# #4 Hardware Cloth size



## remist17 (Sep 29, 2014)

Can anyone tell me what the opening in #4 hardware cloth is. I was told that this can be used at the front entrance of the hive to keep mice out. I can only fine 1/2, and 1/4" hardware cloth.

Thanks


----------



## dsegrest (May 15, 2014)

remist17 said:


> Can anyone tell me what the opening in #4 hardware cloth is. I was told that this can be used at the front entrance of the hive to keep mice out. I can only fine 1/2, and 1/4" hardware cloth.
> 
> Thanks


I think #4 is 1/4". The 1/4" will keep mice out. It will also keep bees out. The 1/2" will probably keep the adult mice out and these are the ones that do the most damage.


----------



## Finorknerbee (Aug 22, 2012)

I think #4 means 4 squares per inch (1/4" mesh)


----------



## remist17 (Sep 29, 2014)

Can anyone recommend a size to keep mice out?


----------



## Michael Palmer (Dec 29, 2006)

1/2"


----------



## Mr.Beeman (May 19, 2012)

I second the 1/2".


----------



## Dan P (Oct 29, 2014)

If a mouse can fit its head in, then the body can follow.


----------



## Rader Sidetrack (Nov 30, 2011)

An earlier thread that includes a link to Michael Palmer's technique with folding 1/2" hardware cloth to a Vee shape for use as a mouse guard:
http://www.beesource.com/forums/sho...ce-out&p=1165234&highlight=palmer#post1165234

Another option is flat 1/4" hardware cloth, but removing every other vertical wire to make 1/4" by 1/2" spaces.
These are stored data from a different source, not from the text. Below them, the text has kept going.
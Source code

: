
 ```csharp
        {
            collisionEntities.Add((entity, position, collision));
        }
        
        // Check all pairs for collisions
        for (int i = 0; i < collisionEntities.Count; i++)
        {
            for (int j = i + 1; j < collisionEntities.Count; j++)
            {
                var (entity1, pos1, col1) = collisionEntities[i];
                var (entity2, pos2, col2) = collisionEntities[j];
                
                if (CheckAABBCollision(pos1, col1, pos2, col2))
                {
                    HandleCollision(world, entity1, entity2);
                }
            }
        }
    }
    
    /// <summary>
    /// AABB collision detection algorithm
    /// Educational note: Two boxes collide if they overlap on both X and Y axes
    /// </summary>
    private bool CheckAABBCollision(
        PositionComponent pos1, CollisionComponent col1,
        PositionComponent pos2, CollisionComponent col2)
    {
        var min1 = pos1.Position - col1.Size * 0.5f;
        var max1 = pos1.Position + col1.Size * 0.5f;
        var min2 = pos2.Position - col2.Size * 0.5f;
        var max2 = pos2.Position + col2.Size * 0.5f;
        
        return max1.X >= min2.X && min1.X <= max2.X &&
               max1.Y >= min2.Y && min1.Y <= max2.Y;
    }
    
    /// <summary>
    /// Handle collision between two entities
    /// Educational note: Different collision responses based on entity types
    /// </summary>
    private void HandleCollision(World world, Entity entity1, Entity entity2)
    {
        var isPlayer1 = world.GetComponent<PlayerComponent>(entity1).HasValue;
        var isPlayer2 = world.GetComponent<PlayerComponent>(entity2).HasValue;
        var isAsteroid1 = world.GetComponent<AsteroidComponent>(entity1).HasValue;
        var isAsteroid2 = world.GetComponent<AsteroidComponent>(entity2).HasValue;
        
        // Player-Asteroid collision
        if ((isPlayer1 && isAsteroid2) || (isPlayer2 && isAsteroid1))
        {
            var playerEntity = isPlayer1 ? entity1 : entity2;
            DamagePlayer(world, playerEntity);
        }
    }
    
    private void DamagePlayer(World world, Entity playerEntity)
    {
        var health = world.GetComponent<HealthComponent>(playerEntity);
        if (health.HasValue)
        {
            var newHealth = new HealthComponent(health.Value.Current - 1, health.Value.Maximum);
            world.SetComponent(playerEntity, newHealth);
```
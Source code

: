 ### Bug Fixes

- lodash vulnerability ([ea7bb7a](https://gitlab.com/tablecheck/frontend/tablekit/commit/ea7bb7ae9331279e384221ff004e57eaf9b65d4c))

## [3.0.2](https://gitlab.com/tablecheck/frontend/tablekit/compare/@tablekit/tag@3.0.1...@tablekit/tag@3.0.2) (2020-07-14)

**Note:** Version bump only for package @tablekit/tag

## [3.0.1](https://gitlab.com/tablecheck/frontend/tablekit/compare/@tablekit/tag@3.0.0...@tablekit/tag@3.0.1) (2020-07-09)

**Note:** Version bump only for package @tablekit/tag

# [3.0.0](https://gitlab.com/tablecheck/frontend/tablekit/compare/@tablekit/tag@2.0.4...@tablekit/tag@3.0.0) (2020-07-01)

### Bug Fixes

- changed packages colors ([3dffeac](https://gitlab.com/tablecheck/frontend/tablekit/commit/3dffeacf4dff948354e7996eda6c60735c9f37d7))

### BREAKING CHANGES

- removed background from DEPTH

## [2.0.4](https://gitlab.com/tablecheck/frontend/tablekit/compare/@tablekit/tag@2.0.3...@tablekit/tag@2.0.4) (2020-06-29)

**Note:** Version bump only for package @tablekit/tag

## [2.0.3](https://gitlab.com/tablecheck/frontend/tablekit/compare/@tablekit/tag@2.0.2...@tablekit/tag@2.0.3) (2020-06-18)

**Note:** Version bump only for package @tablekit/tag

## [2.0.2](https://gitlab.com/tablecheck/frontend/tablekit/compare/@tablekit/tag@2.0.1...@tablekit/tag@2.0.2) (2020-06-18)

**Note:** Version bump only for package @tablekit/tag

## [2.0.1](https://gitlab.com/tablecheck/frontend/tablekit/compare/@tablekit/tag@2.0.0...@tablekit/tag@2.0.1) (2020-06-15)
Note that bees _can _fit through 1/4" hardware cloth. A summary of sizes:


Michael Bush said:


> #8 - no bee can pass. pollen gets stuck.
> #7 - as long as there are no bent wires, no bee can pass. Pollen falls through
> #6 - worker bees can squeeze through (and will) but they have to wiggle and squirm a lot. Drones and queens cannot.
> #5 - worker bees can squeeze through easily but lose some of their pollen. Queens and drones cannot.
> #4 - all bees can pass (workers, drones and queens). The workers sometimes lose some of their pollen when they catch their basket on the wire. (mice cannot and this makes a nice mouse guard)



The folded #2 or the cut #4 make it possible/easier for the undertaker bees to get the dead bees out through the mouse guard while still keeping mice out.


----------



## larrymn (Sep 3, 2011)

a cat makes a great mouse guard:lpf:


----------



## remist17 (Sep 29, 2014)

thank you all. I have some hardware cloth and will measure the size of the opening. IT seems 1/2" or 1/4x1/2 are popular. I appreciate the support! and sorry for the dumb questions


----------



## Mr.Beeman (May 19, 2012)

No such thing as a dumb question.


----------



## Cedar Hill (Jan 27, 2009)

Actually 1/4" will rip the pollen from the sac hairs of pollen gatherers as they enter and 1/2" will let in small voles which can do just as much damage as a mouse. My hives have experienced both over the many years. The alternative is 3/8" if you can find it. It is a less common style and more difficult to find in the hardware stores but you can order it. It is 21 gauge with 3/8"x3/8" openings. Sometimes called 3x3 mesh - 3 squares to the inch. You probably can find some over the internet. OMTCW


----------



## remist17 (Sep 29, 2014)

Thank you all !


----------



## WWW (Feb 6, 2011)

The 1/2" x 1/2" has always worked fine for me , I have yet to see a mouse get through it and the bees have the clearance to drag out the dead.


----------



## Tim KS (May 9, 2014)

Finorknerbee said:


> I think #4 means 4 squares per inch (1/4" mesh)


......four squares per 'square' inch would be 1/2" in size. :s


----------



## Tim KS (May 9, 2014)

I use but 1/2" but you can also drill 3/8" holes in tin to cover the entrance if you like it bee sized.


----------



## Texas_Drone (Apr 24, 2014)

_Originally Posted by Finorknerbee_ 
I think #4 means 4 squares per inch (1/4" mesh)




Tim KS said:


> ......four squares per 'square' inch would be 1/2" in size.  :s




FB said 4sq per inch, 
not 4sq per square inch.


----------



## jcolon (Sep 12, 2014)

The number refer to wires per linear inch.


----------